Normal lung development needs self-eating

David Warburton 1,, Saverio Bellusci 1,2
PMCID: PMC6597221  PMID: 31162136

Abstract

Autophagy is a Greek-derived concept that means “self-eating” and is increasingly recognized as an important regulator of homeostasis and disease. In this issue of the JCI, Yeganeh et al. report the important finding that intrinsic autophagy is required for normal progression of lung development. Conditional deletion of the beclin 1–encoding gene (Becn1) specifically within lung epithelial cells of embryonic mice resulted in neonatal lethal respiratory distress that was associated with negative impacts on airway branching and differentiation of airway epithelial cell lineages. The authors draw speculative parallels with the alveolar simplification phenotype of bronchopulmonary dysplasia in premature human infants and suggest that stimulation of autophagy by AMP-dependent kinase activation might conceivably rescue these phenotypes.

Autophagy in the lung

Autophagy is a Greek-derived neologism meaning “self-eating.” It is a normal physiological process by which cells and their constituent organelles can be eliminated and recycled during states of cellular stress, such as starvation. Over the previous decade, there has been a surge of interest in autophagy, as both a cell and organism survival mechanism during starvation as well as a potential therapeutic target in various human diseases, including cancer and fibrosis. Since 2010, research into the role of autophagy in the lung has dramatically increased and focused on diverse areas, including chronic respiratory disease, fibrosis, lung cancer, inflammation-mediated injury, and emphysema (115). Now, Yeganeh and colleagues (16) provide compelling evidence that intrinsic autophagy is required for normal progression of lung development. Early abrogation of autophagy via conditional deletion of beclin 1 (Becn1), which regulates autophagy-programmed cell death via interactions with BCL-2 or PI3K, specifically within lung epithelial cells resulted in neonatal lethal respiratory distress. Induction of lung epithelium–specific Becn1 knockout at an early time point in gestation (E10.5) reduced airway branching and saccule formation and failed to optimally thin the lung mesenchyme. Animals in which the same deletion was induced at a later time point in gestation (E16.5) presented with reduced terminal air sac formation and vascularization. An important caveat to note about these experiments is that the double-transgenic approach used in this study [Becn1fl/fl mice crossed with Sftpc-rtTA tet(o)Cre mice] is notoriously inefficient for gene deletion; therefore, induction of Becn1 knockout at later stages could possibly be even more penetrant and severe if a stronger driver, such as sonic hedgehog–Cre, were used for these experiments.
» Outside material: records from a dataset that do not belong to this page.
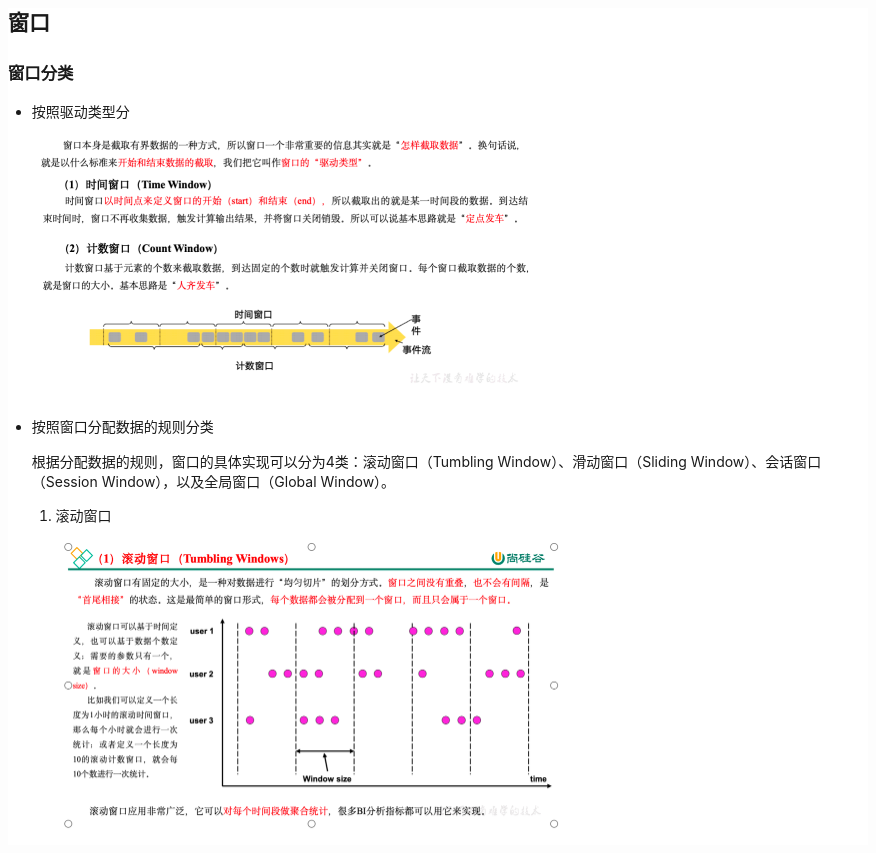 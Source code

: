 ## 窗口

### 窗口分类

* 按照驱动类型分

  <img src="21窗口.assets/image-20240724205318877.png" alt="image-20240724205318877" style="zoom:50%;" />

* 按照窗口分配数据的规则分类

  根据分配数据的规则，窗口的具体实现可以分为4类：滚动窗口（Tumbling Window）、滑动窗口（Sliding Window）、会话窗口（Session Window），以及全局窗口（Global Window）。

  1. 滚动窗口

     <img src="21窗口.assets/image-20240724205447754.png" alt="image-20240724205447754" style="zoom:50%;" />
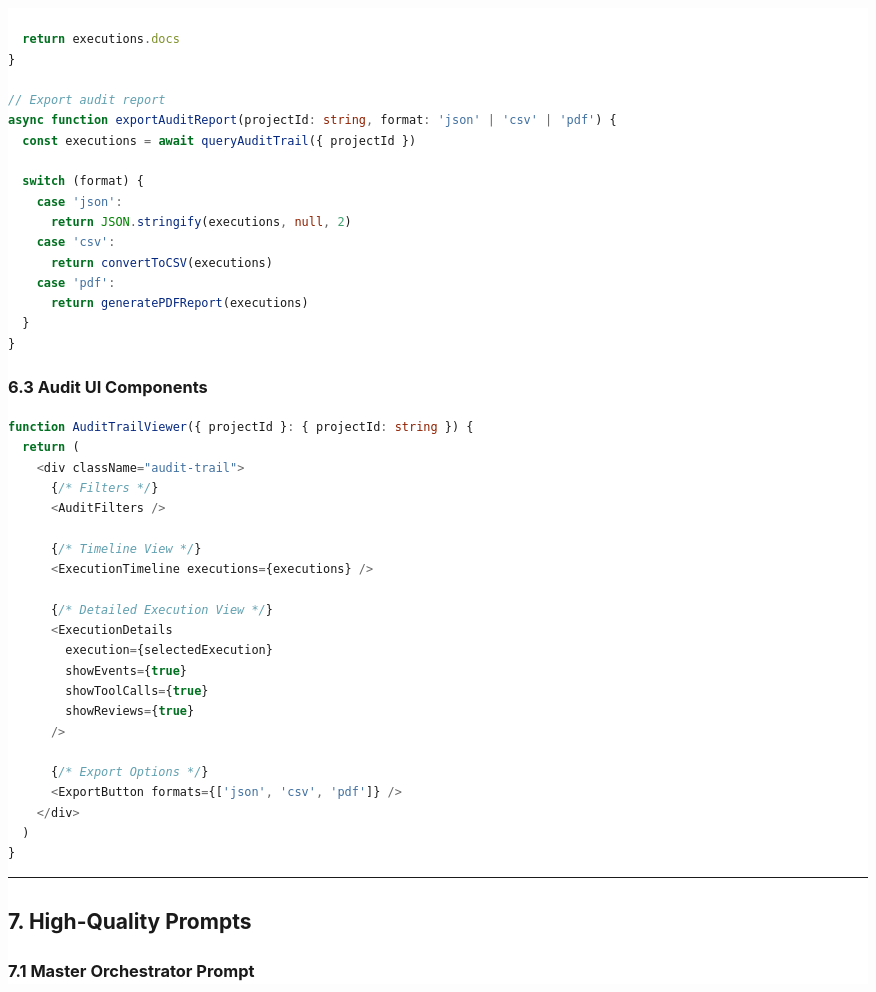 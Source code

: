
 ```typescript

  return executions.docs
}

// Export audit report
async function exportAuditReport(projectId: string, format: 'json' | 'csv' | 'pdf') {
  const executions = await queryAuditTrail({ projectId })

  switch (format) {
    case 'json':
      return JSON.stringify(executions, null, 2)
    case 'csv':
      return convertToCSV(executions)
    case 'pdf':
      return generatePDFReport(executions)
  }
}
```

### 6.3 Audit UI Components

```typescript
function AuditTrailViewer({ projectId }: { projectId: string }) {
  return (
    <div className="audit-trail">
      {/* Filters */}
      <AuditFilters />

      {/* Timeline View */}
      <ExecutionTimeline executions={executions} />

      {/* Detailed Execution View */}
      <ExecutionDetails
        execution={selectedExecution}
        showEvents={true}
        showToolCalls={true}
        showReviews={true}
      />

      {/* Export Options */}
      <ExportButton formats={['json', 'csv', 'pdf']} />
    </div>
  )
}
```

---

## 7. High-Quality Prompts

### 7.1 Master Orchestrator Prompt
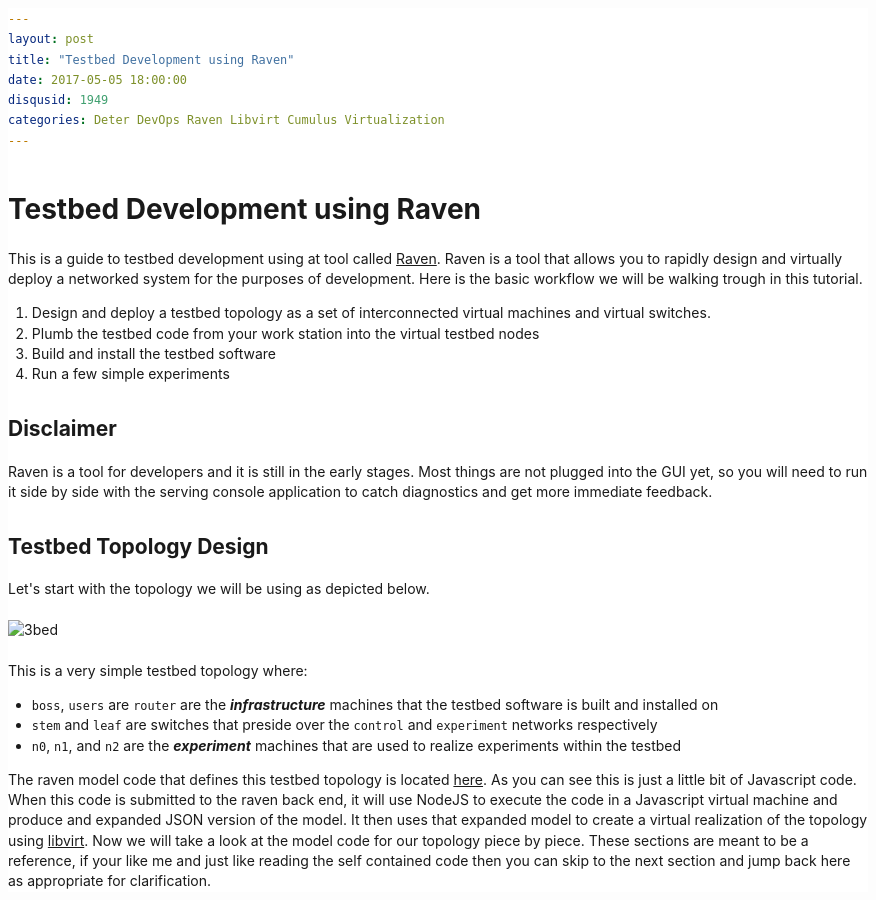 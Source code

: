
 ```yaml
---
layout: post
title: "Testbed Development using Raven"
date: 2017-05-05 18:00:00
disqusid: 1949
categories: Deter DevOps Raven Libvirt Cumulus Virtualization
---
```


# Testbed Development using Raven

This is a guide to testbed development using at tool called [Raven](https://github.com/rcgoodfellow/raven). Raven is a tool that allows you to rapidly design and virtually deploy a networked system for the purposes of development. Here is the basic workflow we will be walking trough in this tutorial.

1. Design and deploy a testbed topology as a set of interconnected virtual machines and virtual switches.
2. Plumb the testbed code from your work station into the virtual testbed nodes
3. Build and install the testbed software
4. Run a few simple experiments

## Disclaimer
Raven is a tool for developers and it is still in the early stages. Most things are not plugged into the GUI yet, so you will need to run it side by side with the serving console application to catch diagnostics and get more immediate feedback.

## Testbed Topology Design
Let's start with the topology we will be using as depicted below.
<br/>
<br/>
![3bed](http://mirror.deterlab.net/rvn/doc/3bed-topo.png)
<br/>
<br/>
This is a very simple testbed topology where:
- `boss`, `users` are `router` are the _**infrastructure**_ machines that the testbed software is built and installed on
- `stem` and `leaf` are switches that preside over the `control` and `experiment` networks respectively
- `n0`, `n1`, and `n2` are the _**experiment**_ machines that are used to realize experiments within the testbed

The raven model code that defines this testbed topology is located [here](https://github.com/rcgoodfellow/raven/blob/master/models/3bed/model.js). As you can see this is just a little bit of Javascript code. When this code is submitted to the raven back end, it will use NodeJS to execute the code in a Javascript virtual machine and produce and expanded JSON version of the model. It then uses that expanded model to create a virtual realization of the topology using [libvirt](http://libvirt.org/). Now we will take a look at the model code for our topology piece by piece. These sections are meant to be a reference, if your like me and just like reading the self contained code then you can skip to the next section and jump back here as appropriate for clarification.
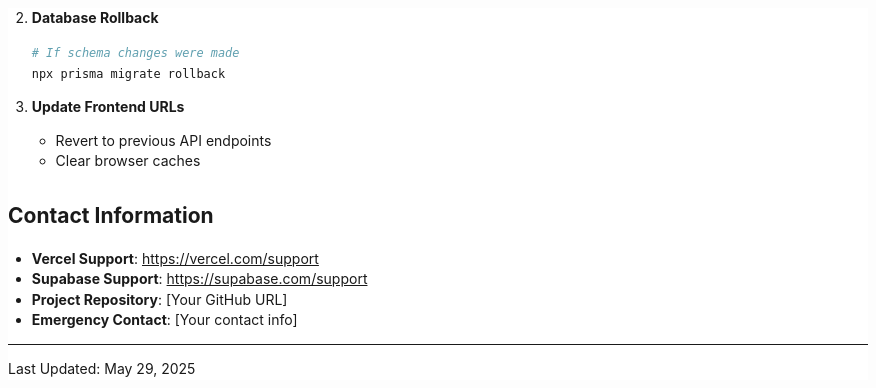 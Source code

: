 2. **Database Rollback**
   ```bash
   # If schema changes were made
   npx prisma migrate rollback
   ```

3. **Update Frontend URLs**
   - Revert to previous API endpoints
   - Clear browser caches

## Contact Information

- **Vercel Support**: https://vercel.com/support
- **Supabase Support**: https://supabase.com/support
- **Project Repository**: [Your GitHub URL]
- **Emergency Contact**: [Your contact info]

---

Last Updated: May 29, 2025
Conclusions and future considerations

Yeganeh et al. nevertheless draw potentially insightful parallels between their observations in mice and the alveolar simplification that is characteristic of bronchopulmonary dysplasia (BPD) in premature human infants (16). This is an intriguing speculation that could perhaps be of clinical relevance, as BPD is characterized by some of the defects, including altered saccule formation, airway branching, and mesenchymal thinning, that were observed in the mouse model. What makes the lung mesenchyme thin out during the latter part of gestation and how this continues postnatally into the alveolar phase of lung development have been something of a mystery. Apoptosis, particularly in the mesenchyme, is present, but has not been found to be definitively and entirely responsible for mouse lung remodeling during development.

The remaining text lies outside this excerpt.